=== Given data ===

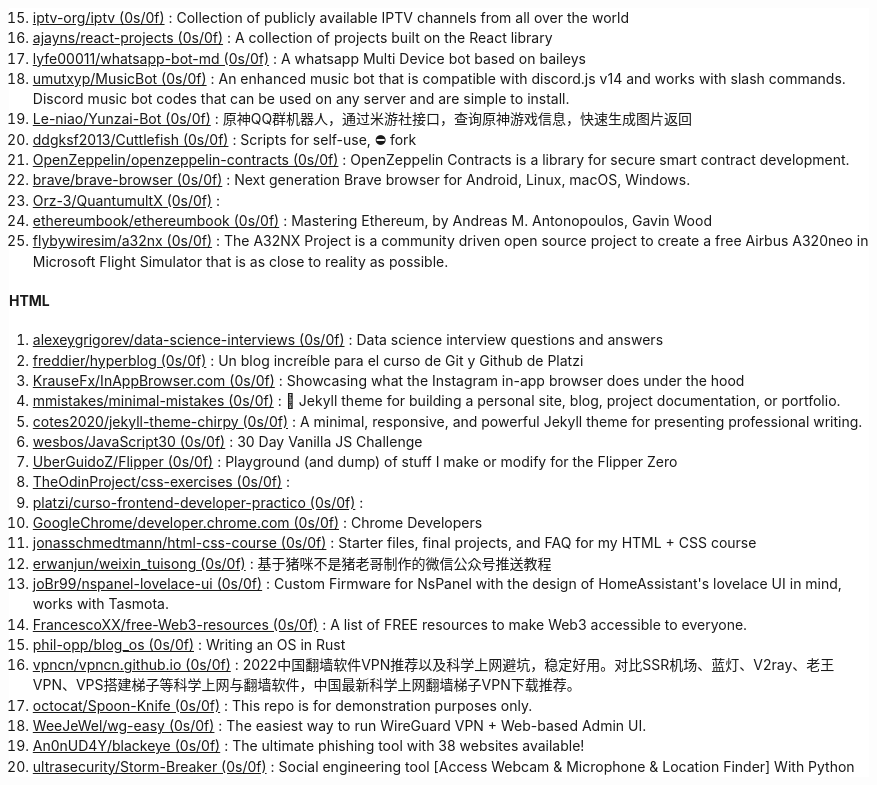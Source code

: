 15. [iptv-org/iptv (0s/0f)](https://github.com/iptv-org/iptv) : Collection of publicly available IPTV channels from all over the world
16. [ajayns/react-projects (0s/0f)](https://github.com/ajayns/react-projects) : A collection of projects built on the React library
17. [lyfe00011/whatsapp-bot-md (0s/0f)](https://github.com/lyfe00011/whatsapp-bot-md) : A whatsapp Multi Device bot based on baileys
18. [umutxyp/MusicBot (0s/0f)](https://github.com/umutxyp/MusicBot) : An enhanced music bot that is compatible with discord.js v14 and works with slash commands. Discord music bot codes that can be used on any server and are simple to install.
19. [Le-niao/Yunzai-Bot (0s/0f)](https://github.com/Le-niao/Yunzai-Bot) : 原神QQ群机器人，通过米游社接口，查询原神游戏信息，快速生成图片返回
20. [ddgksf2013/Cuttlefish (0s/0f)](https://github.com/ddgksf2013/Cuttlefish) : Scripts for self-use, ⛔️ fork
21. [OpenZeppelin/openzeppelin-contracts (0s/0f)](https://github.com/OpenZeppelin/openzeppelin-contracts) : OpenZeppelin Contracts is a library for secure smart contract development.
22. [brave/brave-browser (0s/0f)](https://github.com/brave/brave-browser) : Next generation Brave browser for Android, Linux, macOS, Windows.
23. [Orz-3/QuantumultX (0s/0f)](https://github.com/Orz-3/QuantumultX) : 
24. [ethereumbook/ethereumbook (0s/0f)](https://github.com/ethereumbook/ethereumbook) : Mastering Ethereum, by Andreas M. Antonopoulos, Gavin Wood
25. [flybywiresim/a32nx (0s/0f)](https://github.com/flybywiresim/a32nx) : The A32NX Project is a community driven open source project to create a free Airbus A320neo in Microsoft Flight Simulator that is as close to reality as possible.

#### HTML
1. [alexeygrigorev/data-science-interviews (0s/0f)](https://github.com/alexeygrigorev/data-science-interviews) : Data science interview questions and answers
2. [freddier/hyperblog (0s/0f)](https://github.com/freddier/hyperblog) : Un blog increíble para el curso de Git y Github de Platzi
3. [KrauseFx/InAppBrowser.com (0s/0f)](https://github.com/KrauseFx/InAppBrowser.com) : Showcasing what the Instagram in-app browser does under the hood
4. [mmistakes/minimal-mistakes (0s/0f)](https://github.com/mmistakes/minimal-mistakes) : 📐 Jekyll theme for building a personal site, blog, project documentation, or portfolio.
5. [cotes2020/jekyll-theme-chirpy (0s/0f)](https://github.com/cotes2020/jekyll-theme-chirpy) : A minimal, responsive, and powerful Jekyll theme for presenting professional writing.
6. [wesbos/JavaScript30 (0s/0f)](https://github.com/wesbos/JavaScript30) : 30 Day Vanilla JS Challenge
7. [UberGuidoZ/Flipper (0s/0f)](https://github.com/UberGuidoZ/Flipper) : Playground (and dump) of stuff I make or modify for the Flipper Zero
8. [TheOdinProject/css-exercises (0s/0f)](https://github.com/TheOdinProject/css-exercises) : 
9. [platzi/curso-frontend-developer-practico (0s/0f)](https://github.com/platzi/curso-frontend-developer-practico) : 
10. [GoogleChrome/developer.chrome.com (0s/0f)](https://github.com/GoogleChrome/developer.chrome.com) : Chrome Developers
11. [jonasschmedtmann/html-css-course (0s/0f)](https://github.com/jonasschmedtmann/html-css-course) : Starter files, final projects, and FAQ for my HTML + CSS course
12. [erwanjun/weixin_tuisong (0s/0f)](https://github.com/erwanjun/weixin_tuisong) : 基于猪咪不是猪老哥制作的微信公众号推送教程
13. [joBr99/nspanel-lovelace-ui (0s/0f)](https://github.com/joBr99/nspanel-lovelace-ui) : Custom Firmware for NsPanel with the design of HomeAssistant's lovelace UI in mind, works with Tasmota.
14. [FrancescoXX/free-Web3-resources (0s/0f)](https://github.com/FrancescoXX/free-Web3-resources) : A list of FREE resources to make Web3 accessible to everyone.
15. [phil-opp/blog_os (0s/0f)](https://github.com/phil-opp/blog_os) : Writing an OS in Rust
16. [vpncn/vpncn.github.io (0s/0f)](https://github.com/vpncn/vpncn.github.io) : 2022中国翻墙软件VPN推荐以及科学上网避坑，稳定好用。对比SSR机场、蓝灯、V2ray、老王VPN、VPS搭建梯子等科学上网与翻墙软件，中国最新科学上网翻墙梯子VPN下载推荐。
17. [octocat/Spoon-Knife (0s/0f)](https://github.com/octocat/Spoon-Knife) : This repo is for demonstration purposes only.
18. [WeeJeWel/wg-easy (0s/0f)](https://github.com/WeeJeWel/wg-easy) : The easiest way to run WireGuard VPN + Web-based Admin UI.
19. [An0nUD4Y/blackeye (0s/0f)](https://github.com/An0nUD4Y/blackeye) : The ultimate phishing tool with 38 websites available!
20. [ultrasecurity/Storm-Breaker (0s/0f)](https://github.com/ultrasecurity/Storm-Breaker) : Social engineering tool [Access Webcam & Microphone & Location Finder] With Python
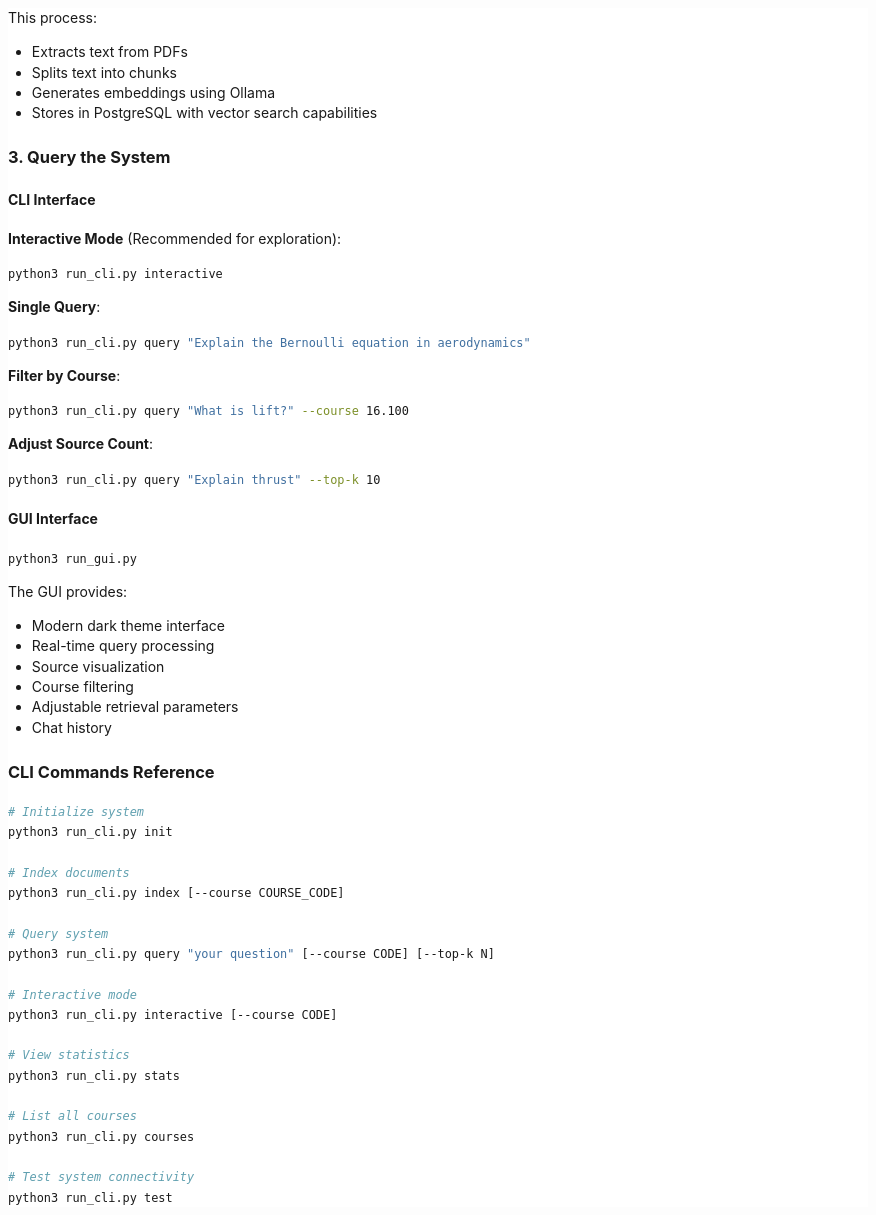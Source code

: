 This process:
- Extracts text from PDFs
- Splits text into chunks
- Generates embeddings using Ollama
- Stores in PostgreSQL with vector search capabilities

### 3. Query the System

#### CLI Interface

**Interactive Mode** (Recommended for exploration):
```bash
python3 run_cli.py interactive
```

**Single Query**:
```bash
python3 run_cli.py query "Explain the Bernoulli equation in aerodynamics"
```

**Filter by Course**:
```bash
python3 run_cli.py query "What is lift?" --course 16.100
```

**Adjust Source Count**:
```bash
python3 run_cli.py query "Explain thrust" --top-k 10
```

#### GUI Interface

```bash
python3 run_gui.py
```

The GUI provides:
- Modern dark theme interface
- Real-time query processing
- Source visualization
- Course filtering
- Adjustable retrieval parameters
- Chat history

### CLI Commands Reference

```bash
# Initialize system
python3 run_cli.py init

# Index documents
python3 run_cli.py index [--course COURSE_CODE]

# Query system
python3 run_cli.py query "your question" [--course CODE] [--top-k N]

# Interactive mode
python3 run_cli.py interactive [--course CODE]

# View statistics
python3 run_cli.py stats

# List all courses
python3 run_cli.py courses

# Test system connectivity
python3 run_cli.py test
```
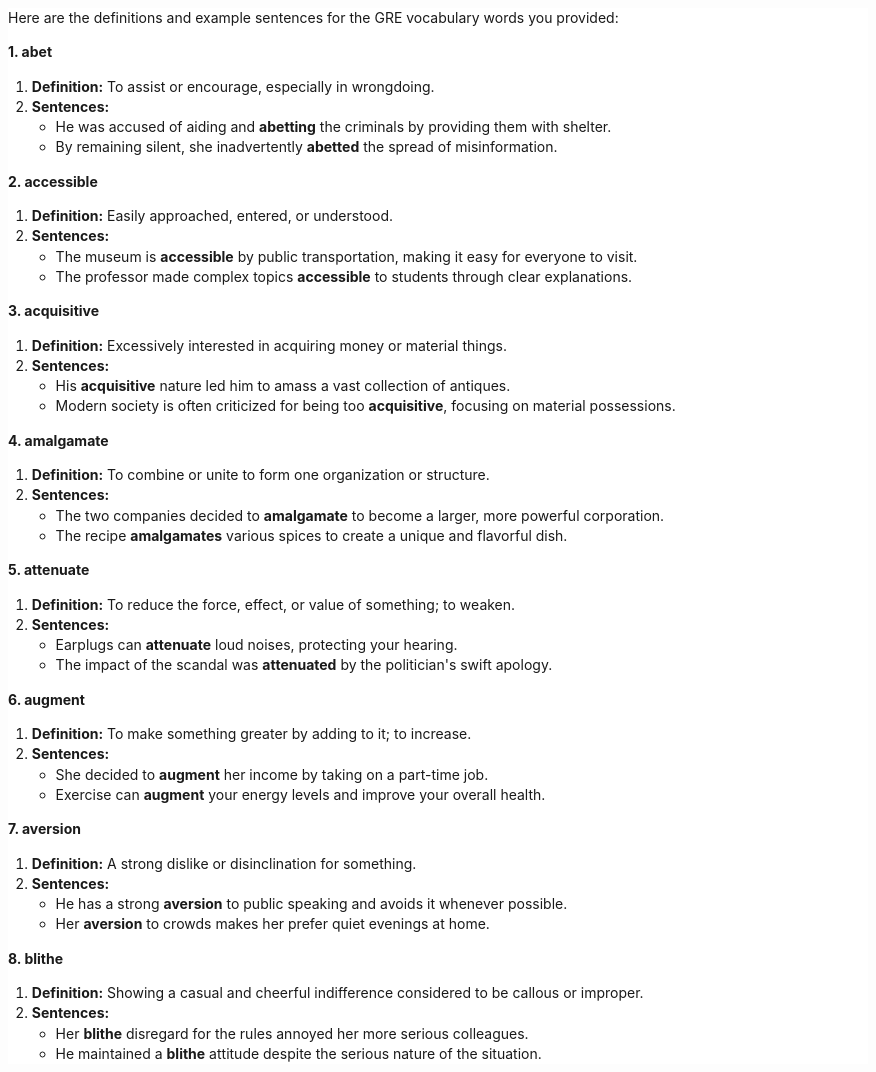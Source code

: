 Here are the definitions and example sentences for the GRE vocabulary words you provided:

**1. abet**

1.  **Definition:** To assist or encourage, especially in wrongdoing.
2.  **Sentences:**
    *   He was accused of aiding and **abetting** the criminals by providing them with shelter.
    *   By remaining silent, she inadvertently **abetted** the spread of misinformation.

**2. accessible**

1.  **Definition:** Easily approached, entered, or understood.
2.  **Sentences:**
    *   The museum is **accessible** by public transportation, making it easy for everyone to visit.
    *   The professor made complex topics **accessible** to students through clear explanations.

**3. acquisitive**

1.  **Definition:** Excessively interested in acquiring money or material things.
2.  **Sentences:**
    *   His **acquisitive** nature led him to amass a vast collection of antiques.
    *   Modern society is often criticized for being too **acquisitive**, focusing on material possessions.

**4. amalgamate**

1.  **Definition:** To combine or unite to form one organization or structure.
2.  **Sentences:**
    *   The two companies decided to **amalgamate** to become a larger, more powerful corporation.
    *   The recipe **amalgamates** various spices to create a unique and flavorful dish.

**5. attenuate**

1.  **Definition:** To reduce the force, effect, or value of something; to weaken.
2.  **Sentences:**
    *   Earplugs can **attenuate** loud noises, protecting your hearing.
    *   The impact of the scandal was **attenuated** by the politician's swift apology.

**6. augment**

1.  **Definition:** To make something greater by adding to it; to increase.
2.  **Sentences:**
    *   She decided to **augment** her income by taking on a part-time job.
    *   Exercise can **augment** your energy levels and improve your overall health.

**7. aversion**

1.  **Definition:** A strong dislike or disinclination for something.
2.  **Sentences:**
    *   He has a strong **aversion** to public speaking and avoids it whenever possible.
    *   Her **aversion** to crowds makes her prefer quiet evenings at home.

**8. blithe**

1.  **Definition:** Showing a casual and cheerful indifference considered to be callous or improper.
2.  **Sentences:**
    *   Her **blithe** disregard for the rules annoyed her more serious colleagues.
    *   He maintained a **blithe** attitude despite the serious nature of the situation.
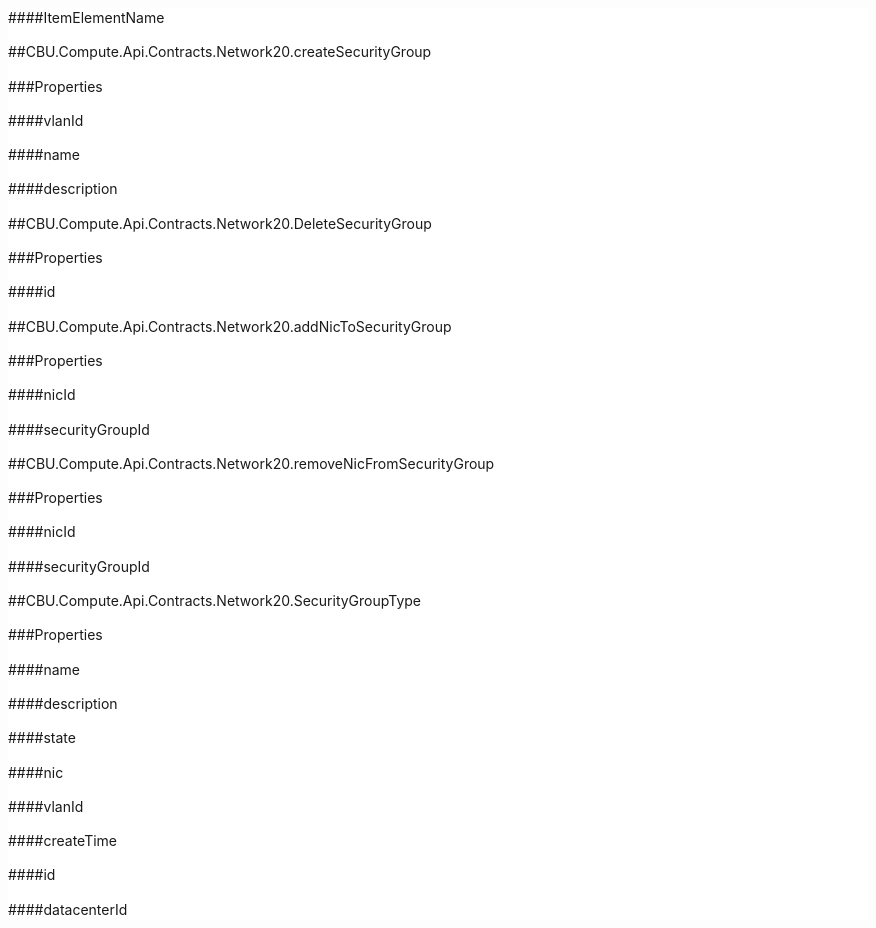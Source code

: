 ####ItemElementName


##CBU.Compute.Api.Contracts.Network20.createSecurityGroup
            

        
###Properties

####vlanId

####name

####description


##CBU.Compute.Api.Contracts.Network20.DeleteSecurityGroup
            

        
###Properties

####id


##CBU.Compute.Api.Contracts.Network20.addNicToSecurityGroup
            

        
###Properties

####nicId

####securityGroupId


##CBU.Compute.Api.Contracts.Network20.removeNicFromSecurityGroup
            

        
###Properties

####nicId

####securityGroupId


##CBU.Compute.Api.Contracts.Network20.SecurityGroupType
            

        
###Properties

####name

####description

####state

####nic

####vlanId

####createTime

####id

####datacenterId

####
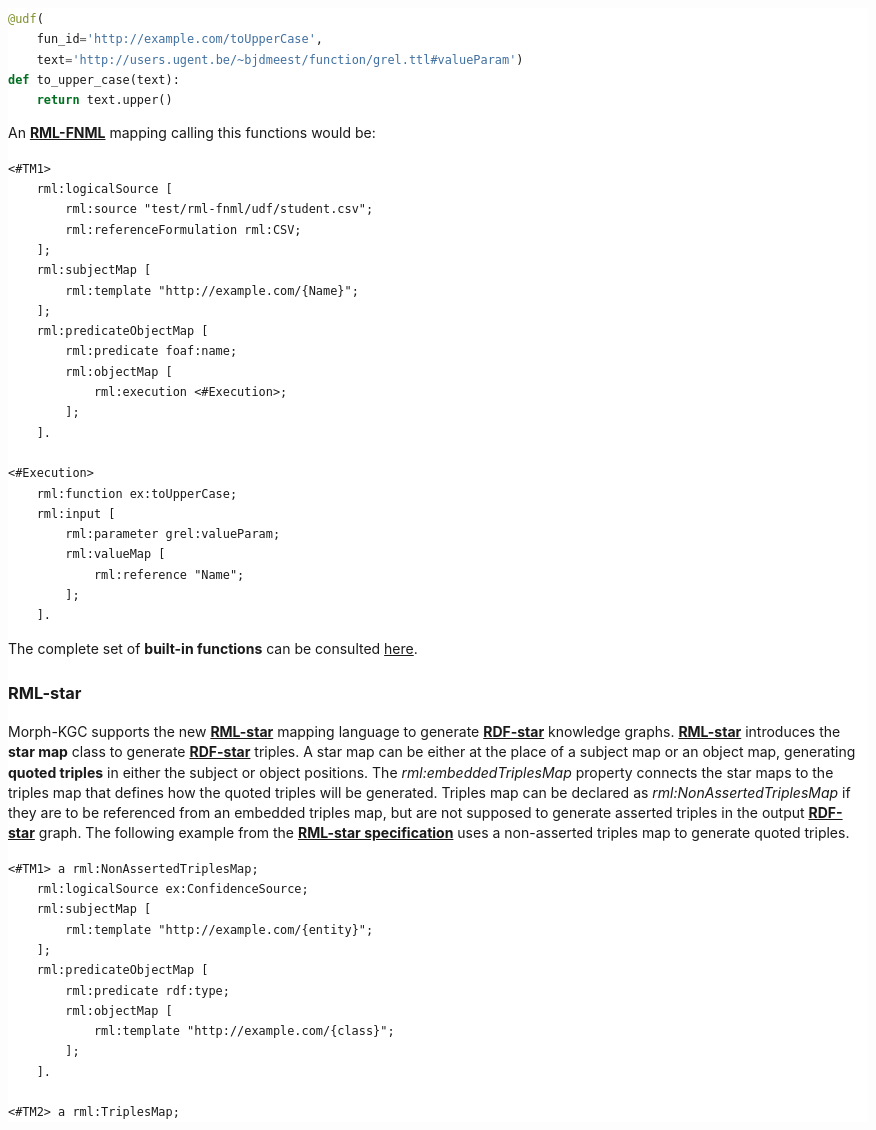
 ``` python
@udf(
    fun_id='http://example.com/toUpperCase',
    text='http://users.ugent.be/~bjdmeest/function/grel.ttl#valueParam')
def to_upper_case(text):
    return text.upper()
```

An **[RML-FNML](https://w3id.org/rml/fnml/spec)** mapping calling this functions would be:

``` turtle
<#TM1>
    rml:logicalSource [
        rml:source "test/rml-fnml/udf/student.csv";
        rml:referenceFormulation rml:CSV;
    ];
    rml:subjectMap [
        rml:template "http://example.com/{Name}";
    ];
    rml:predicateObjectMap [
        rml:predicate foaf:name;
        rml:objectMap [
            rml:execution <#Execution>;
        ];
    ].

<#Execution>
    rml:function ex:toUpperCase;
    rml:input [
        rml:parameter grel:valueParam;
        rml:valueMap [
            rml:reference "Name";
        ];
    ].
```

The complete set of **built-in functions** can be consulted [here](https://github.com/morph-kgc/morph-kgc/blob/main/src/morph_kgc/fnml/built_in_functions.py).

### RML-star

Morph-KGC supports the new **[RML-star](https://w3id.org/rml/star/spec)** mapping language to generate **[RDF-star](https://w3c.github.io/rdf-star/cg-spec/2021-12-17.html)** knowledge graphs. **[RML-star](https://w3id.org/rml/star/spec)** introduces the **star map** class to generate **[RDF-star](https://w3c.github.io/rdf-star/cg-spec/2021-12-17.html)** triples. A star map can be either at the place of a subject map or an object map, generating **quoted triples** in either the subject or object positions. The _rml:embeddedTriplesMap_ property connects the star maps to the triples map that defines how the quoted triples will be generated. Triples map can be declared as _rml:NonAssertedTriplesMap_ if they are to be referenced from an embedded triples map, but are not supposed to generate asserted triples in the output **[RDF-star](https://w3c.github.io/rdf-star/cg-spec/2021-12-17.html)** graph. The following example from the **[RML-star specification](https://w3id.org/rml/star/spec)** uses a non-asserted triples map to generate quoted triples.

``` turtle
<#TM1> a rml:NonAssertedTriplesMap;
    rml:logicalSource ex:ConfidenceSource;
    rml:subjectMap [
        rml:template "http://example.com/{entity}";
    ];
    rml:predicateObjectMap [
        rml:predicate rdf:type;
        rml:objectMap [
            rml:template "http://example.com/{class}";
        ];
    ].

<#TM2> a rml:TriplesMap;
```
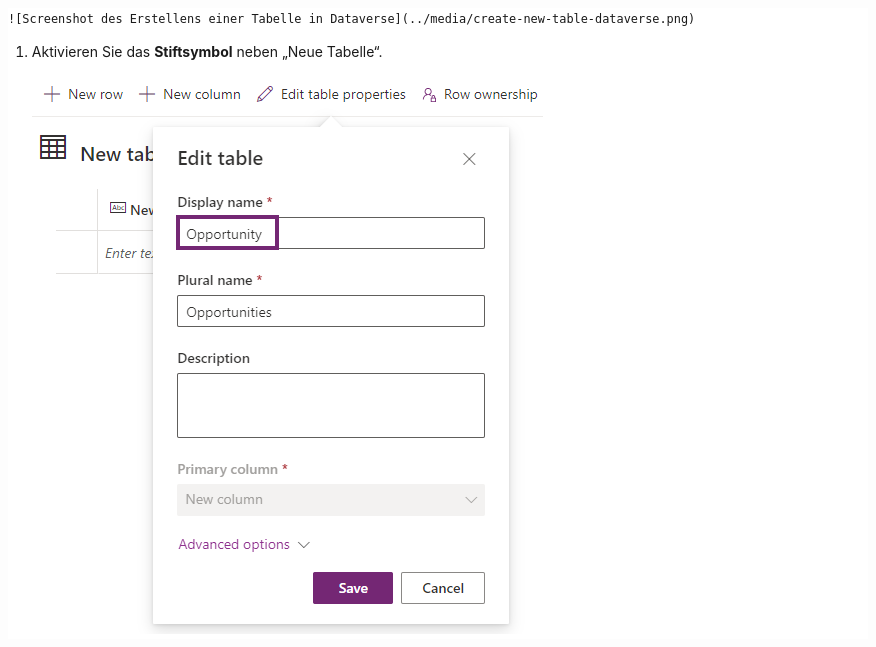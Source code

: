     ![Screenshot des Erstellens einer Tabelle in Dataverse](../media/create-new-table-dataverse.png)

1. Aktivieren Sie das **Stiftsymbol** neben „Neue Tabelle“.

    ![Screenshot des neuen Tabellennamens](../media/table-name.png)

===

### What to work on
Give only a number, namely how many lines in the entries above hold the word "Compute".

### Response for this exercise
5